Listes
AFP – Ambroise-Fiction-Presse. Le Chat du 28 rêve d’une orgie perpétuelle. 20 avril 2021 (suite de la chronique sur le confinement, tome 3)
https://editionsbourgblanc.com/produit/le-chat-du-28-reve-dune-orgie-perpetuelle/
C’est sur le sable d’une belle plage, chez le bon Dieu au paradis, Christophe dessine un beau visage, puis il chante et il dit, j’ai crié Aline pour qu’elle revienne.
Je vais sur Wikipédia pour chercher la liste des personnalités mortes ‘de la Covid 19’. En tête d’un étonnant très très long tableau, décédé le 25 janvier 2020 à Wuhan en Chine, Liang Wudong le premier médecin emporté par la maladie. Ensuite dans la même ville une dizaine de professeurs et de spécialistes médicaux dont l’ophtalmologiste qui de suite avait donné l’alerte… Des dizaines de pages, d’abord des Iraniens, des Italiens, Espagnols, Américains, le premier Français répertorié est l’ancien maire et sénateur de Corse Nicolas Alfonsi. Puis Marguerite Derrida, Manu Dibango, la princesse Marie-Thérèse de Bourbon-Parme, Henri Tincq, Pape Diouf, François de Gaulle le neveu, Henri Weber, Claude Goasguen, Liliane Marchais, Bernard Stalter, Jean-Pierre Vincent, Nelly Kaplan, Michel Robin, Giscard répertorié Covid lui aussi, Kim Ki-duk, Kenzo, Robert Hossein, Hubert Auriol, Rémy Julienne, Larry King, Jean-Louis Servan-Schreiber, Fausto Gresini, quelques 500 noms ‘célèbres’…

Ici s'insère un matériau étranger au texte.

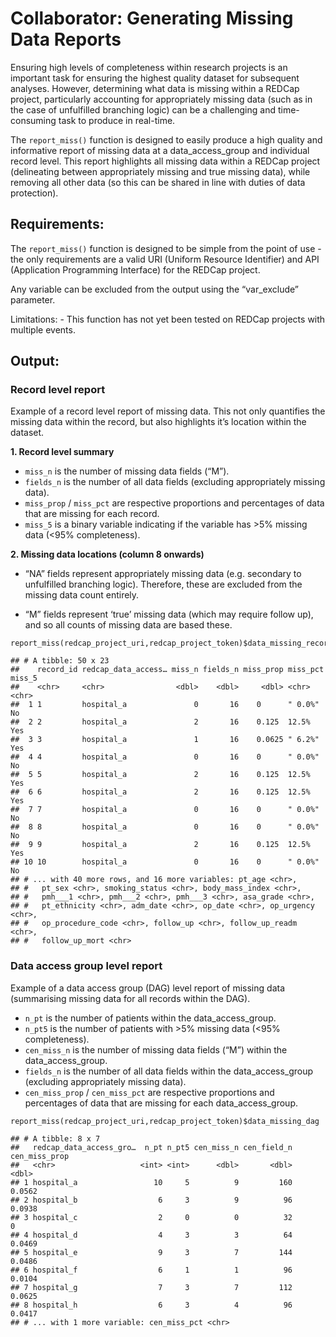 Collaborator: Generating Missing Data Reports
=============================================

Ensuring high levels of completeness within research projects is an
important task for ensuring the highest quality dataset for subsequent
analyses. However, determining what data is missing within a REDCap
project, particularly accounting for appropriately missing data (such as
in the case of unfulfilled branching logic) can be a challenging and
time-consuming task to produce in real-time.

The `report_miss()` function is designed to easily produce a high
quality and informative report of missing data at a data\_access\_group
and individual record level. This report highlights all missing data
within a REDCap project (delineating between appropriately missing and
true missing data), while removing all other data (so this can be shared
in line with duties of data protection).

Requirements:
-------------

The `report_miss()` function is designed to be simple from the point of
use - the only requirements are a valid URI (Uniform Resource
Identifier) and API (Application Programming Interface) for the REDCap
project.

Any variable can be excluded from the output using the “var\_exclude”
parameter.

Limitations: - This function has not yet been tested on REDCap projects
with multiple events.

Output:
-------

### Record level report

Example of a record level report of missing data. This not only
quantifies the missing data within the record, but also highlights it’s
location within the dataset.

**1. Record level summary**

-   `miss_n` is the number of missing data fields (“M”).
-   `fields_n` is the number of all data fields (excluding appropriately
    missing data).
-   `miss_prop` / `miss_pct` are respective proportions and percentages
    of data that are missing for each record.
-   `miss_5` is a binary variable indicating if the variable has &gt;5%
    missing data (&lt;95% completeness).

**2. Missing data locations (column 8 onwards)**

-   “NA” fields represent appropriately missing data (e.g. secondary to
    unfulfilled branching logic). Therefore, these are excluded from the
    missing data count entirely.

-   “M” fields represent ‘true’ missing data (which may require follow
    up), and so all counts of missing data are based these.

<!-- -->

    report_miss(redcap_project_uri,redcap_project_token)$data_missing_record

    ## # A tibble: 50 x 23
    ##    record_id redcap_data_access… miss_n fields_n miss_prop miss_pct miss_5
    ##    <chr>     <chr>                <dbl>    <dbl>     <dbl> <chr>    <chr> 
    ##  1 1         hospital_a               0       16    0      " 0.0%"  No    
    ##  2 2         hospital_a               2       16    0.125  12.5%    Yes   
    ##  3 3         hospital_a               1       16    0.0625 " 6.2%"  Yes   
    ##  4 4         hospital_a               0       16    0      " 0.0%"  No    
    ##  5 5         hospital_a               2       16    0.125  12.5%    Yes   
    ##  6 6         hospital_a               2       16    0.125  12.5%    Yes   
    ##  7 7         hospital_a               0       16    0      " 0.0%"  No    
    ##  8 8         hospital_a               0       16    0      " 0.0%"  No    
    ##  9 9         hospital_a               2       16    0.125  12.5%    Yes   
    ## 10 10        hospital_a               0       16    0      " 0.0%"  No    
    ## # ... with 40 more rows, and 16 more variables: pt_age <chr>,
    ## #   pt_sex <chr>, smoking_status <chr>, body_mass_index <chr>,
    ## #   pmh___1 <chr>, pmh___2 <chr>, pmh___3 <chr>, asa_grade <chr>,
    ## #   pt_ethnicity <chr>, adm_date <chr>, op_date <chr>, op_urgency <chr>,
    ## #   op_procedure_code <chr>, follow_up <chr>, follow_up_readm <chr>,
    ## #   follow_up_mort <chr>

### Data access group level report

Example of a data access group (DAG) level report of missing data
(summarising missing data for all records within the DAG).

-   `n_pt` is the number of patients within the data\_access\_group.
-   `n_pt5` is the number of patients with &gt;5% missing data (&lt;95%
    completeness).
-   `cen_miss_n` is the number of missing data fields (“M”) within the
    data\_access\_group.
-   `fields_n` is the number of all data fields within the
    data\_access\_group (excluding appropriately missing data).
-   `cen_miss_prop` / `cen_miss_pct` are respective proportions and
    percentages of data that are missing for each data\_access\_group.

<!-- -->

    report_miss(redcap_project_uri,redcap_project_token)$data_missing_dag

    ## # A tibble: 8 x 7
    ##   redcap_data_access_gro…  n_pt n_pt5 cen_miss_n cen_field_n cen_miss_prop
    ##   <chr>                   <int> <int>      <dbl>       <dbl>         <dbl>
    ## 1 hospital_a                 10     5          9         160        0.0562
    ## 2 hospital_b                  6     3          9          96        0.0938
    ## 3 hospital_c                  2     0          0          32        0     
    ## 4 hospital_d                  4     3          3          64        0.0469
    ## 5 hospital_e                  9     3          7         144        0.0486
    ## 6 hospital_f                  6     1          1          96        0.0104
    ## 7 hospital_g                  7     3          7         112        0.0625
    ## 8 hospital_h                  6     3          4          96        0.0417
    ## # ... with 1 more variable: cen_miss_pct <chr>
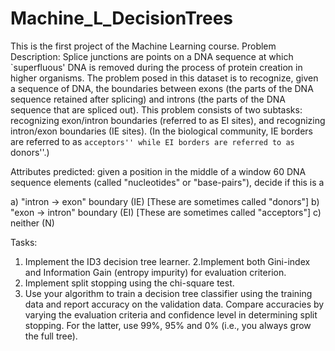 # Machine_L_DecisionTrees
This is the first project of the Machine Learning course. 
Problem Description:
Splice junctions are points on a DNA sequence at which `superfluous' DNA is removed during the process of protein creation in higher organisms. The problem posed in this dataset is to recognize, given a sequence of DNA, the boundaries between exons (the parts of the DNA sequence retained after splicing) and introns (the parts of the DNA sequence that are spliced out). This problem consists of two subtasks: recognizing exon/intron boundaries (referred to as EI sites), and recognizing intron/exon boundaries (IE sites). (In the biological community, IE borders are referred to as ``acceptors'' while EI borders are referred to as ``donors''.)

Attributes predicted: given a position in the middle of a window 60 DNA sequence elements (called "nucleotides" or "base-pairs"), decide if this is a

a) "intron -> exon" boundary (IE) [These are sometimes called "donors"]
b) "exon -> intron" boundary (EI) [These are sometimes called "acceptors"]
c) neither (N)

Tasks:
1. Implement the ID3 decision tree learner.
2.Implement both Gini-index and Information Gain (entropy impurity) for evaluation criterion.
3. Implement split stopping using the chi-square test. 
4. Use your algorithm to train a decision tree classifier using the training data and report accuracy on the validation data. Compare accuracies by varying the evaluation criteria and confidence level in determining split stopping. For the latter, use 99%, 95% and 0% (i.e., you always grow the full tree).
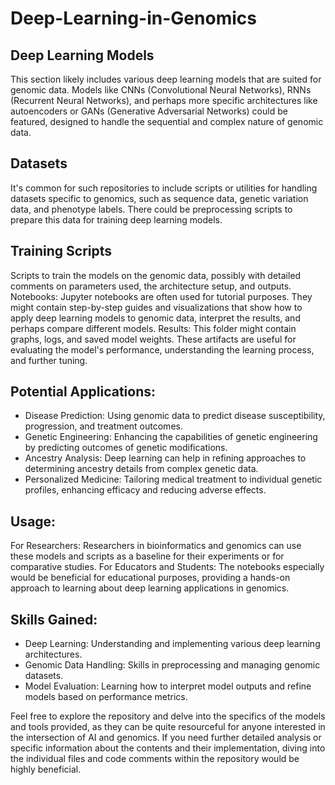 # Deep-Learning-in-Genomics



## Deep Learning Models
This section likely includes various deep learning models that are suited for genomic data. Models like CNNs (Convolutional Neural Networks), RNNs (Recurrent Neural Networks), and perhaps more specific architectures like autoencoders or GANs (Generative Adversarial Networks) could be featured, designed to handle the sequential and complex nature of genomic data.

## Datasets
It's common for such repositories to include scripts or utilities for handling datasets specific to genomics, such as sequence data, genetic variation data, and phenotype labels. There could be preprocessing scripts to prepare this data for training deep learning models.

## Training Scripts
Scripts to train the models on the genomic data, possibly with detailed comments on parameters used, the architecture setup, and outputs.
Notebooks: Jupyter notebooks are often used for tutorial purposes. They might contain step-by-step guides and visualizations that show how to apply deep learning models to genomic data, interpret the results, and perhaps compare different models.
Results: This folder might contain graphs, logs, and saved model weights. These artifacts are useful for evaluating the model's performance, understanding the learning process, and further tuning.

## Potential Applications:
- Disease Prediction: Using genomic data to predict disease susceptibility, progression, and treatment outcomes.
- Genetic Engineering: Enhancing the capabilities of genetic engineering by predicting outcomes of genetic modifications.
- Ancestry Analysis: Deep learning can help in refining approaches to determining ancestry details from complex genetic data.
- Personalized Medicine: Tailoring medical treatment to individual genetic profiles, enhancing efficacy and reducing adverse effects.
## Usage:
For Researchers: Researchers in bioinformatics and genomics can use these models and scripts as a baseline for their experiments or for comparative studies.
For Educators and Students: The notebooks especially would be beneficial for educational purposes, providing a hands-on approach to learning about deep learning applications in genomics.
## Skills Gained:
- Deep Learning: Understanding and implementing various deep learning architectures.
- Genomic Data Handling: Skills in preprocessing and managing genomic datasets.
- Model Evaluation: Learning how to interpret model outputs and refine models based on performance metrics.


Feel free to explore the repository and delve into the specifics of the models and tools provided, as they can be quite resourceful for anyone interested in the intersection of AI and genomics. If you need further detailed analysis or specific information about the contents and their implementation, diving into the individual files and code comments within the repository would be highly beneficial.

Ils ne reviendront pas, Aline, Aline… morts du Covid. Ces morts gloires immortelles bénéficient parfois d’hommages ‘en ligne’, des offrandes virtuelles, des conférences et des ateliers, et même des capsules audiovisuelles culturelles, capsules comme pour voyager dans l’espace ou boucher une pétillante bouteille.
En Espagne El Païs mentionne les morts ordinaires du Covid par une courte notice biographique, déjà 28 400 noms, ‘la génération qui a grandi dans l’après-guerre, traversé la dictature et permis l’ascension sociale de ses enfants par sa lutte pour cimenter la démocratie’. Partout des célébrations collectives en présence de têtes couronnées et de chefs d’État : il faut des rituels pour passer le cap.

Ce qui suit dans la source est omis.